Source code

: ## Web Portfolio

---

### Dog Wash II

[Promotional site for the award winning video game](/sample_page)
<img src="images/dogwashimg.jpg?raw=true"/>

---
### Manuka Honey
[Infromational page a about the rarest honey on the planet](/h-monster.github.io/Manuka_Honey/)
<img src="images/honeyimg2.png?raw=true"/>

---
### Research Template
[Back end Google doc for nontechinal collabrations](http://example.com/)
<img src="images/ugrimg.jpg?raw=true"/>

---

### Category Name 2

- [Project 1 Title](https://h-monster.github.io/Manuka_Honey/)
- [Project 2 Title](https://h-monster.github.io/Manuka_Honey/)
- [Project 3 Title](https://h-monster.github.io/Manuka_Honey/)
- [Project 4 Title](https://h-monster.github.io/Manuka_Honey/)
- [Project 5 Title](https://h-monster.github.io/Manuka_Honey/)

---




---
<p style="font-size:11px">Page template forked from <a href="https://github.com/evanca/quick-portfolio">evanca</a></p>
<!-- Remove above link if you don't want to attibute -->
===============
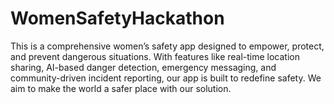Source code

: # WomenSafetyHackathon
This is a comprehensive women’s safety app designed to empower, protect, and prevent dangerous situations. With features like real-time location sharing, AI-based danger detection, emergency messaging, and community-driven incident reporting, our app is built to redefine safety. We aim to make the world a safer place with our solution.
===============
Task prompt:
All lines above in which the word "images" occurs should be identified and copied.

Written reply:
<img src="images/dogwashimg.jpg?raw=true"/>
<img src="images/honeyimg2.png?raw=true"/>
<img src="images/ugrimg.jpg?raw=true"/>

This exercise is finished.